* **TASK STATEMENT**:
What you write must match, character for character, the lines from the one with "ORDER BY total_shortfall_servings DESC;" down to the one with "The link prediction" in the listing below, minus its pictures.

┌────────

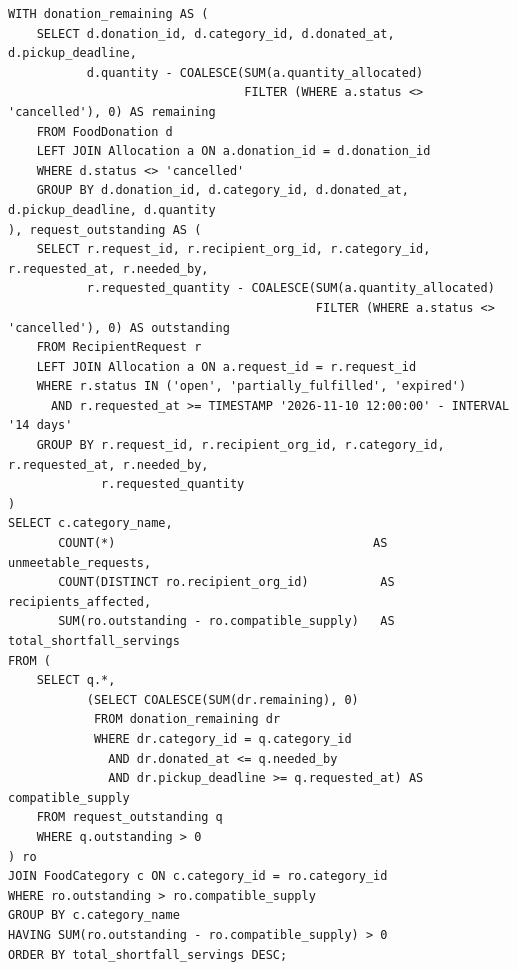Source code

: \documentclass[11pt,letterpaper]{article}
\begin{document}
\begin{lstlisting}
WITH donation_remaining AS (
    SELECT d.donation_id, d.category_id, d.donated_at, d.pickup_deadline,
           d.quantity - COALESCE(SUM(a.quantity_allocated)
                                 FILTER (WHERE a.status <> 'cancelled'), 0) AS remaining
    FROM FoodDonation d
    LEFT JOIN Allocation a ON a.donation_id = d.donation_id
    WHERE d.status <> 'cancelled'
    GROUP BY d.donation_id, d.category_id, d.donated_at, d.pickup_deadline, d.quantity
), request_outstanding AS (
    SELECT r.request_id, r.recipient_org_id, r.category_id, r.requested_at, r.needed_by,
           r.requested_quantity - COALESCE(SUM(a.quantity_allocated)
                                           FILTER (WHERE a.status <> 'cancelled'), 0) AS outstanding
    FROM RecipientRequest r
    LEFT JOIN Allocation a ON a.request_id = r.request_id
    WHERE r.status IN ('open', 'partially_fulfilled', 'expired')
      AND r.requested_at >= TIMESTAMP '2026-11-10 12:00:00' - INTERVAL '14 days'
    GROUP BY r.request_id, r.recipient_org_id, r.category_id, r.requested_at, r.needed_by,
             r.requested_quantity
)
SELECT c.category_name,
       COUNT(*)                                    AS unmeetable_requests,
       COUNT(DISTINCT ro.recipient_org_id)          AS recipients_affected,
       SUM(ro.outstanding - ro.compatible_supply)   AS total_shortfall_servings
FROM (
    SELECT q.*,
           (SELECT COALESCE(SUM(dr.remaining), 0)
            FROM donation_remaining dr
            WHERE dr.category_id = q.category_id
              AND dr.donated_at <= q.needed_by
              AND dr.pickup_deadline >= q.requested_at) AS compatible_supply
    FROM request_outstanding q
    WHERE q.outstanding > 0
) ro
JOIN FoodCategory c ON c.category_id = ro.category_id
WHERE ro.outstanding > ro.compatible_supply
GROUP BY c.category_name
HAVING SUM(ro.outstanding - ro.compatible_supply) > 0
ORDER BY total_shortfall_servings DESC;
\end{lstlisting}
\end{document}

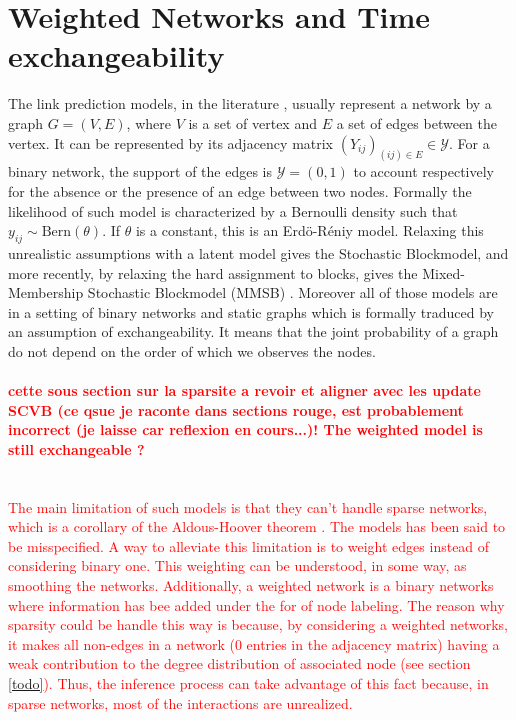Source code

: 
\section{Weighted Networks and Time exchangeability}

The link prediction models, in the literature \cite{goldenberg2010survey,lu2011link}, usually represent a network by a graph $G=(V,E)$, where $V$ is a set of vertex and $E$ a set of edges between the vertex. It can be represented by its adjacency matrix $(Y_{ij})_{(ij) \in E} \in \mathcal{Y}$. For a binary network, the support of the edges is $\mathcal{Y} = (0,1)$ to account respectively for the absence or the presence of an edge between two nodes. Formally the likelihood of such model is characterized by a Bernoulli density such that $y_{ij} \sim \mathrm{Bern}(\theta)$. If $\theta$ is a constant, this is an Erd\"o-R\'eniy model. Relaxing this unrealistic assumptions with a latent model gives the Stochastic Blockmodel, and more recently, by relaxing the hard assignment to blocks, gives the Mixed-Membership Stochastic Blockmodel (MMSB) \cite{MMSB}. Moreover all of those models are in a setting of binary networks and  static graphs which is formally traduced by an assumption of exchangeability. It means that the joint probability of a graph do not depend on the order of which we observes the nodes. %

\textcolor{red}{\paragraph{cette sous section sur la sparsite a revoir et aligner avec les update SCVB (ce qsue je raconte dans sections rouge, est probablement incorrect (je laisse car reflexion en cours...)! The weighted model is still exchangeable ?}~\\
The main limitation of such models is that they can't handle sparse networks, which is a corollary of the Aldous-Hoover theorem \cite{orbanz2015bayesian}. The models has been said to be misspecified. A way to alleviate this limitation is to weight edges instead of considering binary one. This weighting can be understood, in some way, as smoothing the networks. Additionally, a weighted network is a binary networks where information has bee added under the for of node labeling. The reason why sparsity could be handle this way is because, by considering a weighted networks, it makes all non-edges in a network (0 entries in the adjacency matrix) having a weak contribution to the degree distribution of associated node (see section \ref{todo}). Thus, the inference process can take advantage of this fact because, in sparse networks, most of the interactions are unrealized.}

└────────

* **TASK ANSWER**:
ORDER BY total_shortfall_servings DESC;
\end{lstlisting}
\end{document}

Source code

: 
\section{Weighted Networks and Time exchangeability}

The link prediction models, in the literature \cite{goldenberg2010survey,lu2011link}, usually represent a network by a graph $G=(V,E)$, where $V$ is a set of vertex and $E$ a set of edges between the vertex. It can be represented by its adjacency matrix $(Y_{ij})_{(ij) \in E} \in \mathcal{Y}$. For a binary network, the support of the edges is $\mathcal{Y} = (0,1)$ to account respectively for the absence or the presence of an edge between two nodes. Formally the likelihood of such model is characterized by a Bernoulli density such that $y_{ij} \sim \mathrm{Bern}(\theta)$. If $\theta$ is a constant, this is an Erd\"o-R\'eniy model. Relaxing this unrealistic assumptions with a latent model gives the Stochastic Blockmodel, and more recently, by relaxing the hard assignment to blocks, gives the Mixed-Membership Stochastic Blockmodel (MMSB) \cite{MMSB}. Moreover all of those models are in a setting of binary networks and  static graphs which is formally traduced by an assumption of exchangeability. It means that the joint probability of a graph do not depend on the order of which we observes the nodes. %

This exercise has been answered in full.